Sudah Menjadi Sorotan Publik: Salah Satu Pabrik Penggilingan Padi di Kasemen Diduga Tidak Berizin

Table of Contents

Serang. Kilasbantennews.com- Beroperasi nya salah satu pabrik penggilingan padi yang berada diwilayah Kecamata Kasemen Kota Serang tersinyalir tanpa mengantongi izin, bahkan kini sudah menjadi sorotan publik lantaran diduga bahwa pemilik pabrik tersebut sudah melanggar aturan UU. Sebab pada umumnya, untuk mendirikan pabrik harus berdasarkan analisa dan ketentuan yang sudah diwenangkan oleh pihak pemerintah melalui beberapa dinas terkait.

Sebagai dasar ketentuan utama dalam mendirikan pabrik gilingan padi, juga harus menempuh beberapa aspek teknis seperti halnya tata ruang dari Dinas PUPR, Lingkungan Hidup (DLH) Dinas Pertanian dan lain nya. Hal tersebut agar adanya penyesuaian tempat yang ditentukan agar tidak menimbulkan kebisingan dan polusi debu pabrik dan juga keberadaannya tidak dekat pemukiman warga walaupun di sisi lain benar bahwa dengan keberadaan pabrik penggilingan tersrbut masyarakat dan petani sudah sangat terbantu.
Rabu (11-2-2026)

Untuk dapat diketahui bahwa adanya salah satu pabrik yang berlokasi di wilayah Kasemen - Kota Serang,  dengan Nama PB Putra Jadi sudah beroperasi kurang lebih satu bulan yangbdiduga tanpa memiliki kelengkapan izin.

Selanjutnya untuk sebuah mekanisme, setiap yang akan mendirikan pabrik gilingan padi itu sendiri memerlukan beberapa perizinan seperti diantaranya:
*Izin Usaha Industri (IUI) / Izin Usaha Penggilingan Padi
*Izin Operasional *Spesifik untuk penggilingan padi dan penyosohan beras (KBLI 10631)
*Izin Lingkungan (SPPL/UKL-UPL)
*Surat Pernyataan Pengelolaan Lingkungan atau Upaya Pengelolaan Lingkungan.
*PBG (Persetujuan Bangunan Gedung)
*SITU (Surat Izin Tempat Usaha)
*Izin Gangguan (HO) *Dokumen yang menunjukkan kesesuaian lokasi agar tidak mengganggu pemukiman sekitar.

Bahkan Pabrik juga harus sudah memiliki Rekomendasi Teknis sebagai jarak dengan fasilitas umum atau pemukiman dan harus memiliki denah tata letak mesin yang jelas.
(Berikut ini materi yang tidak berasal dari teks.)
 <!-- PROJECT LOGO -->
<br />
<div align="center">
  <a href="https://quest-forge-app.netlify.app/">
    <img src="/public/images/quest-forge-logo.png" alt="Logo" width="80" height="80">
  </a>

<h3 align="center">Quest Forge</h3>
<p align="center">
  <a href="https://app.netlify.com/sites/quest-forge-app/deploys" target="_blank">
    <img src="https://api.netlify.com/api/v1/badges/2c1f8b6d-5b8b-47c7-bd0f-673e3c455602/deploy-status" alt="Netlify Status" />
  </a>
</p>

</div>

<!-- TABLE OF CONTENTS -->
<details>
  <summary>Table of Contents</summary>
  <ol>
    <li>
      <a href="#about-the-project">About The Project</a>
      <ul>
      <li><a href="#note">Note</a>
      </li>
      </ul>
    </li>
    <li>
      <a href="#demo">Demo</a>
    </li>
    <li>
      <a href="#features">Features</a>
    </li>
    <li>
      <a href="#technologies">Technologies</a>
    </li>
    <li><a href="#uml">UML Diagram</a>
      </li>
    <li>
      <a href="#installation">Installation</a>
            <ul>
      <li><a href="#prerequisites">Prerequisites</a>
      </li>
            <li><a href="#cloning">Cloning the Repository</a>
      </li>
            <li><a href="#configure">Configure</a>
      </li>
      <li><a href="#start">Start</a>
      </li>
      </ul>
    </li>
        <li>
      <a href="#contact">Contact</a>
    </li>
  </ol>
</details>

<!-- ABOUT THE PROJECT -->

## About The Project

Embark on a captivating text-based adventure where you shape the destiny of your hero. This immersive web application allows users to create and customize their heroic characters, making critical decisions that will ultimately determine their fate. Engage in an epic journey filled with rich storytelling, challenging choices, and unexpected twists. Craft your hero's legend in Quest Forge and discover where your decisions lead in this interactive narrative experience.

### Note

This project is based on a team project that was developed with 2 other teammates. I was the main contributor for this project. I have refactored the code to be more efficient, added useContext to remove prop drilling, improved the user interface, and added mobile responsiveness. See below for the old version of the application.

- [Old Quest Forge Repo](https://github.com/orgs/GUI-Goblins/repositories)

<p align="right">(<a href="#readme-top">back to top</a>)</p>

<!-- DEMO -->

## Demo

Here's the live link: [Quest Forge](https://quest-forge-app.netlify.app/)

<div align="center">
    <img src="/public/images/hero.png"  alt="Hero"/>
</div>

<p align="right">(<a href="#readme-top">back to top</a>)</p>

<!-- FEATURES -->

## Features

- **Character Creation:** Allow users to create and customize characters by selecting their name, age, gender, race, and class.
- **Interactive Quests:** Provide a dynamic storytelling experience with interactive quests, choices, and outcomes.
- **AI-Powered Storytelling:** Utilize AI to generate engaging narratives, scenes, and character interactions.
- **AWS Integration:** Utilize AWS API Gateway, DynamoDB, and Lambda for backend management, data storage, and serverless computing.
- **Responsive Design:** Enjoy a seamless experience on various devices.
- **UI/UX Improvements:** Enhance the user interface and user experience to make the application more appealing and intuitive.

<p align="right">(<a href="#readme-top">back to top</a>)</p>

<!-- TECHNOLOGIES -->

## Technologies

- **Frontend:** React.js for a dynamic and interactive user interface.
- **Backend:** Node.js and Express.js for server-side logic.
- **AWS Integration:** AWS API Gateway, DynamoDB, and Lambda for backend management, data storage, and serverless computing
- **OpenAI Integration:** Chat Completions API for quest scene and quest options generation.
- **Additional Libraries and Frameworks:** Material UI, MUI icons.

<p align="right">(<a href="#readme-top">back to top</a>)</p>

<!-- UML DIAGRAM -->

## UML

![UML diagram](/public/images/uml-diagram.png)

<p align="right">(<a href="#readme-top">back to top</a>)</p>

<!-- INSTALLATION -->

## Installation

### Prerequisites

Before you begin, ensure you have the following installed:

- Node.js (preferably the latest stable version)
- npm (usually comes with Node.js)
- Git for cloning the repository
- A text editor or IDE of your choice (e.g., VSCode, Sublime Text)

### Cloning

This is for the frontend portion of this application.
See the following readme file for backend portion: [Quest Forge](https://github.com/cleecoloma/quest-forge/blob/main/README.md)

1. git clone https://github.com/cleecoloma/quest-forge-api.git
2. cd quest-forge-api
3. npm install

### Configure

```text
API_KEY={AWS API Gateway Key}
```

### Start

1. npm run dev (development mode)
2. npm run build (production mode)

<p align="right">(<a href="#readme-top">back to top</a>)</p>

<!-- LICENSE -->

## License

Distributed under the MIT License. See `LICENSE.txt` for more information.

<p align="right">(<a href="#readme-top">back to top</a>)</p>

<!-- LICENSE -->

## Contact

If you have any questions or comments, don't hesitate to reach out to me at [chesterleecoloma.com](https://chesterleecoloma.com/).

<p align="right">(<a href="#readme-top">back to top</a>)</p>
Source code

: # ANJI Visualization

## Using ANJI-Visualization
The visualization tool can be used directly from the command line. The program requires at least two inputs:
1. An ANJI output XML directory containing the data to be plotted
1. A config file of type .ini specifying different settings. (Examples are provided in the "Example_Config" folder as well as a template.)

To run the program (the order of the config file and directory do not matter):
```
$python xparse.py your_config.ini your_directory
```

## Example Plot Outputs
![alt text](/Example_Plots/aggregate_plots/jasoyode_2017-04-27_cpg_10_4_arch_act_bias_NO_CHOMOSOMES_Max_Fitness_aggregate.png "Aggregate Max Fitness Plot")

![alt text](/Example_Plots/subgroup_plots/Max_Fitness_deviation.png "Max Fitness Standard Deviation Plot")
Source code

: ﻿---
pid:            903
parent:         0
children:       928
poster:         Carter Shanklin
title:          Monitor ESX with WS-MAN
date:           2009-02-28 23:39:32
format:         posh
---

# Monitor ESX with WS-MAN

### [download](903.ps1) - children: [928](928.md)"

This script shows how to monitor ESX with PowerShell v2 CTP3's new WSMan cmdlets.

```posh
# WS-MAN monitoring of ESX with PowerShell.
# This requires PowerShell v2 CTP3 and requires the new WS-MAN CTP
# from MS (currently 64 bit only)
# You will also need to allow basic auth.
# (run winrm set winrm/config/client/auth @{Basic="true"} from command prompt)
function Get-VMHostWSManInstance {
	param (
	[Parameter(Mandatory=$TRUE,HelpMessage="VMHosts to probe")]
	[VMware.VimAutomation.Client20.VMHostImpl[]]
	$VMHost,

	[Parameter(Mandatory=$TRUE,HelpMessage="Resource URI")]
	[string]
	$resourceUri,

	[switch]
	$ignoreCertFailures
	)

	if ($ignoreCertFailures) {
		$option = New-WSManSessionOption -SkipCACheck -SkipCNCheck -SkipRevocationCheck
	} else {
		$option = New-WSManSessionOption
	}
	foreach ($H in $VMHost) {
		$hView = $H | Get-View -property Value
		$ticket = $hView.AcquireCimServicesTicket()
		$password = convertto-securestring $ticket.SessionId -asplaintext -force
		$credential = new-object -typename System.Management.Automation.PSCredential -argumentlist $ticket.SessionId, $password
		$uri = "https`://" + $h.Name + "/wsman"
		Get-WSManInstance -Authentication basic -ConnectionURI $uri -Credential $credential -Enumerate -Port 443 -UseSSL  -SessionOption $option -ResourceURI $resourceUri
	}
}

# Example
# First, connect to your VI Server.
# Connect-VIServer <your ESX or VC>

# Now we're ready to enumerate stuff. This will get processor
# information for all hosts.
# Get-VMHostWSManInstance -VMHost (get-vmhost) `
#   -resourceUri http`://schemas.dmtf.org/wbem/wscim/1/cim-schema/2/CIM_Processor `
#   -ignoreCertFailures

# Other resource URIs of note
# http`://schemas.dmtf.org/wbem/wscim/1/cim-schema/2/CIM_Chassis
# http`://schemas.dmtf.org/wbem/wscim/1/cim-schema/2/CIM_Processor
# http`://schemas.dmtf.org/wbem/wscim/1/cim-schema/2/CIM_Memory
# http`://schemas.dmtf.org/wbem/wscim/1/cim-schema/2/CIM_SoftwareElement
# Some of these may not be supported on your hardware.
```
Pengurusan izin ini umumnya dilakukan melalui DPMPTSP (Dinas Penanaman Modal dan Pelayanan Terpadu Satu Pintu) kabupaten/kota

Sebagai langkah komitmen dan profesional kerja pemerintah atau pihak terkait, agar segera meninjau langsung dan memeriksa kondisi di lapangan. Apakah keberadaan pabrik penggilingan tersebut sudah layak didirikan atau juga sudah cocok dan sesuai dengan lingkungan sekitar.

Seperti di kesempatan terpisah saat media melakukan konfirmasi terhadap salah satu pemilik pabrik gilingan padi yang berada di wilayah Kasemen, "Fahrd, (inisial) saat ini pihaknya mengakui belum ada memiliki nama perusahaan penggilingan padi dan sedang menunggu proses penerbitan izin, bahkan menurutnya sedang diurus oleh konsultan yang ditunjuk.

"Benar pak pabrik saya belum ada memiliki nama Perusahaan juga sedang mengurus kelengkapan izin izin nya, dan juga pabrik saya baru satu bulan beroperasi", tegasnya dalam satu keterangan tertulis melalui whatsapp yang di sampaikan kepada media.

"Juga untuk hal lainnya seperti limbah sekam yang diduga mencemari sawah terdekat sudah kami berikan konfensasi kepada pemilik lahan terdekat pabrik, dan kemudian untuk mengenai jalan poros sebagai akses umum yang biasa kami gunakan, setidaknya kami turut merawat dan menjaga dengan melakukan pengurugan disetiap jalan yang berlubang. Adapun hal pabrik yang tidak berizin bukan cuma milik Saya, tapi semua pabrik gilingan padi yang ada di banten ini tidak memiliki izin, jangan pilih kasih pak", singkat "Fahrd, selaku Pemilik Pabrik PB PUTRA JADI, diakhir sebuah penjelasannya.